-- AVAILABLE DATA follows --

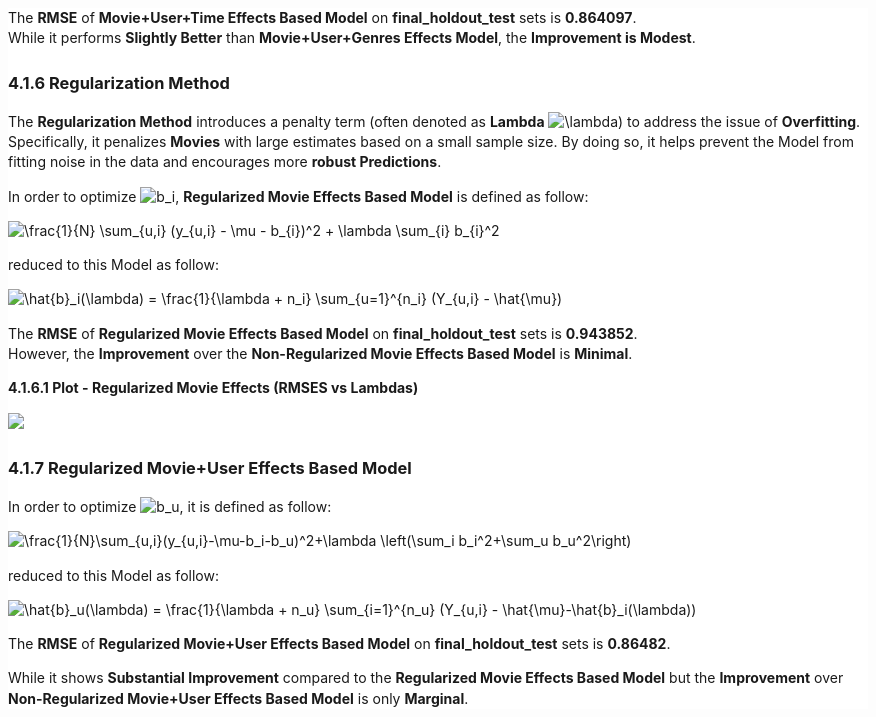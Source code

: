 The **RMSE** of **Movie+User+Time Effects Based Model** on
**final_holdout_test** sets is **0.864097**.  
While it performs **Slightly Better** than **Movie+User+Genres Effects
Model**, the **Improvement is Modest**.

### 4.1.6 Regularization Method

The **Regularization Method** introduces a penalty term (often denoted
as **Lambda**
![\lambda](https://latex.codecogs.com/png.image?%5Cdpi%7B110%7D&space;%5Cbg_white&space;%5Clambda "\lambda"))
to address the issue of **Overfitting**. Specifically, it penalizes
**Movies** with large estimates based on a small sample size. By doing
so, it helps prevent the Model from fitting noise in the data and
encourages more **robust Predictions**.

In order to optimize
![b_i](https://latex.codecogs.com/png.image?%5Cdpi%7B110%7D&space;%5Cbg_white&space;b_i "b_i"),
**Regularized Movie Effects Based Model** is defined as follow:

![\frac{1}{N} \sum\_{u,i} (y\_{u,i} - \mu - b\_{i})^2 + \lambda \sum\_{i} b\_{i}^2](https://latex.codecogs.com/png.image?%5Cdpi%7B110%7D&space;%5Cbg_white&space;%5Cfrac%7B1%7D%7BN%7D%20%5Csum_%7Bu%2Ci%7D%20%28y_%7Bu%2Ci%7D%20-%20%5Cmu%20-%20b_%7Bi%7D%29%5E2%20%2B%20%5Clambda%20%5Csum_%7Bi%7D%20b_%7Bi%7D%5E2 "\frac{1}{N} \sum_{u,i} (y_{u,i} - \mu - b_{i})^2 + \lambda \sum_{i} b_{i}^2")

reduced to this Model as follow:

![\hat{b}\_i(\lambda) = \frac{1}{\lambda + n_i} \sum\_{u=1}^{n_i} (Y\_{u,i} - \hat{\mu})](https://latex.codecogs.com/png.image?%5Cdpi%7B110%7D&space;%5Cbg_white&space;%5Chat%7Bb%7D_i%28%5Clambda%29%20%3D%20%5Cfrac%7B1%7D%7B%5Clambda%20%2B%20n_i%7D%20%5Csum_%7Bu%3D1%7D%5E%7Bn_i%7D%20%28Y_%7Bu%2Ci%7D%20-%20%5Chat%7B%5Cmu%7D%29 "\hat{b}_i(\lambda) = \frac{1}{\lambda + n_i} \sum_{u=1}^{n_i} (Y_{u,i} - \hat{\mu})")

The **RMSE** of **Regularized Movie Effects Based Model** on
**final_holdout_test** sets is **0.943852**.  
However, the **Improvement** over the **Non-Regularized Movie Effects
Based Model** is **Minimal**.

  
  
  

**4.1.6.1 Plot - Regularized Movie Effects (RMSES vs Lambdas)**  
  
![](recommendation-system-git_files/figure-gfm/qplot%20regularized%20movie%20effects-1.png)

### 4.1.7 Regularized Movie+User Effects Based Model

In order to optimize
![b_u](https://latex.codecogs.com/png.image?%5Cdpi%7B110%7D&space;%5Cbg_white&space;b_u "b_u"),
it is defined as follow:

![\frac{1}{N}\sum\_{u,i}(y\_{u,i}-\mu-b_i-b_u)^2+\lambda \left(\sum_i b_i^2+\sum_u b_u^2\right)](https://latex.codecogs.com/png.image?%5Cdpi%7B110%7D&space;%5Cbg_white&space;%5Cfrac%7B1%7D%7BN%7D%5Csum_%7Bu%2Ci%7D%28y_%7Bu%2Ci%7D-%5Cmu-b_i-b_u%29%5E2%2B%5Clambda%20%5Cleft%28%5Csum_i%20b_i%5E2%2B%5Csum_u%20b_u%5E2%5Cright%29 "\frac{1}{N}\sum_{u,i}(y_{u,i}-\mu-b_i-b_u)^2+\lambda \left(\sum_i b_i^2+\sum_u b_u^2\right)")

reduced to this Model as follow:

![\hat{b}\_u(\lambda) = \frac{1}{\lambda + n_u} \sum\_{i=1}^{n_u} (Y\_{u,i} - \hat{\mu}-\hat{b}\_i(\lambda))](https://latex.codecogs.com/png.image?%5Cdpi%7B110%7D&space;%5Cbg_white&space;%5Chat%7Bb%7D_u%28%5Clambda%29%20%3D%20%5Cfrac%7B1%7D%7B%5Clambda%20%2B%20n_u%7D%20%5Csum_%7Bi%3D1%7D%5E%7Bn_u%7D%20%28Y_%7Bu%2Ci%7D%20-%20%5Chat%7B%5Cmu%7D-%5Chat%7Bb%7D_i%28%5Clambda%29%29 "\hat{b}_u(\lambda) = \frac{1}{\lambda + n_u} \sum_{i=1}^{n_u} (Y_{u,i} - \hat{\mu}-\hat{b}_i(\lambda))")

The **RMSE** of **Regularized Movie+User Effects Based Model** on
**final_holdout_test** sets is **0.86482**.

While it shows **Substantial Improvement** compared to the **Regularized
Movie Effects Based Model** but the **Improvement** over
**Non-Regularized Movie+User Effects Based Model** is only
**Marginal**.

-- AVAILABLE DATA concluded --

PROBLEM REQUIREMENTS>
Working from the records above, write out verbatim only the lines from the line containing "However, the **Improvement**" through the line containing "it is defined".

EXERCISE ANSWER>
However, the **Improvement** over the **Non-Regularized Movie Effects
Based Model** is **Minimal**.

  
  
  

**4.1.6.1 Plot - Regularized Movie Effects (RMSES vs Lambdas)**  
  
![](recommendation-system-git_files/figure-gfm/qplot%20regularized%20movie%20effects-1.png)

### 4.1.7 Regularized Movie+User Effects Based Model

In order to optimize
![b_u](https://latex.codecogs.com/png.image?%5Cdpi%7B110%7D&space;%5Cbg_white&space;b_u "b_u"),
it is defined as follow:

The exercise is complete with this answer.